But behind the public triumph of the metric system lies a long and bitter history. The fundamental fallacy of utopianism is to assume that everyone wants to live in the same utopia. France, it turns out, was not only the first nation to invent the metric system; she was also the first to reject it. For decades after its introduction ordinary people spurned the new system, and clung to their local measures and the local economies they sustained. In the face of this revolt from below, Napoleon, on the eve of his disastrous invasion of Russia, returned France to the Paris measures of the Ancien Régime. Now he mocked the global aspirations of the men he had once admired. "It was not enough for them to make forty million people happy," he sneered, "they wanted to sign up the whole universe." Not until the middle of the nineteenth century did France revert to the metric system, and even then use of the old measures persisted into the twentieth. It would take enormous scientific effort and years of bitter conflict to make metric measurement banal, just as it had taken a Revolution to bring the metric system into being. Things might easily have turned out differently.

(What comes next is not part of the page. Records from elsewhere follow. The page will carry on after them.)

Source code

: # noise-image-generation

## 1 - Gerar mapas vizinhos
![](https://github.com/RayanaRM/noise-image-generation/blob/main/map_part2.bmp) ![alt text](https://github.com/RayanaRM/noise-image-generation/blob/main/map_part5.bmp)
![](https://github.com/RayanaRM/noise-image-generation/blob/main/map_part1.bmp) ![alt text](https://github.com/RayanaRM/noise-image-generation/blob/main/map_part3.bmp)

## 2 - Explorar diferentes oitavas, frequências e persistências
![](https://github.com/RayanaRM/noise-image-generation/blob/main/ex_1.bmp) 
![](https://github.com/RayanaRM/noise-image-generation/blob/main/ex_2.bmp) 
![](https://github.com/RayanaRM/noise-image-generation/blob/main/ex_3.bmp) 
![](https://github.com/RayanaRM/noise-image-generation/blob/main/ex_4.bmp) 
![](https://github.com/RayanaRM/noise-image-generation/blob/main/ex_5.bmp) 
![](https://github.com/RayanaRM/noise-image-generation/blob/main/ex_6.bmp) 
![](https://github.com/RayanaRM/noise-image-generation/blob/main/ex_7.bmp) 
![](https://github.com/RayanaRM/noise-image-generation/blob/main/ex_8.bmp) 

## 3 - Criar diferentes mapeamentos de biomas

What neither advocates nor opponents of the metric system could have known is that a secret error lies at the heart of the metric system -- an error perpetuated in every subsequent definition of the meter. Indeed, as I discovered in the course of my research, the only people who could have known the full extent of this error were Delambre and Méchain themselves.


For those who wish to know the origins of the metric system, there is one place to turn: the official account composed by one of the leaders of the meridian expedition, the north-going astronomer, Jean-Baptiste-Joseph Delambre. Delambre wrote the Base du système métrique décimal -- which we might translate as The Foundation of the Metric System -- in order to present all the expedition's findings "without omission or reticence." At over two thousand pages, this magisterial work certainly appears thorough enough. But bulky and authoritative as it is, the Base is a strange book, with puzzling contradictions. Reading it, I began to get the sense that this was not the complete history of the meter, and that Delambre had himself scattered clues to this effect throughout the text. For instance, in Volume 3 he explained that he had deposited all the records of the metric calculations in the archives of the Observatory of Paris lest future generations doubt the soundness of their procedures.

The records are still there. The Observatory of Paris is an imposing stone structure just south of the Luxembourg Gardens in the heart of modern Paris. In the 1660s, when Louis XIV founded the Royal Observatory and Royal Academy of Sciences, his goal was to couple the glory of his rule with the new heavenly science, and also to supply his savants with the tools they would need to assemble an accurate map of his kingdom here on earth. The building is perfectly aligned along the nation's north-south meridian. Like France, it presents two faces. From the north, it might almost be mistaken for a royal fortress, with austere stone walls guarding a gray plain of mist and gravel that stretches toward the North Sea. From the south, it resembles an elegant residential palace, with octagonal pavilions looking out over a terraced park that seems to step, via an alley of plane trees, down to a remote Mediterranean. During the Ancien Régime, most of France's finest astronomers lodged within its green precincts. Today, the site remains the privileged workplace of its leading astrophysicists.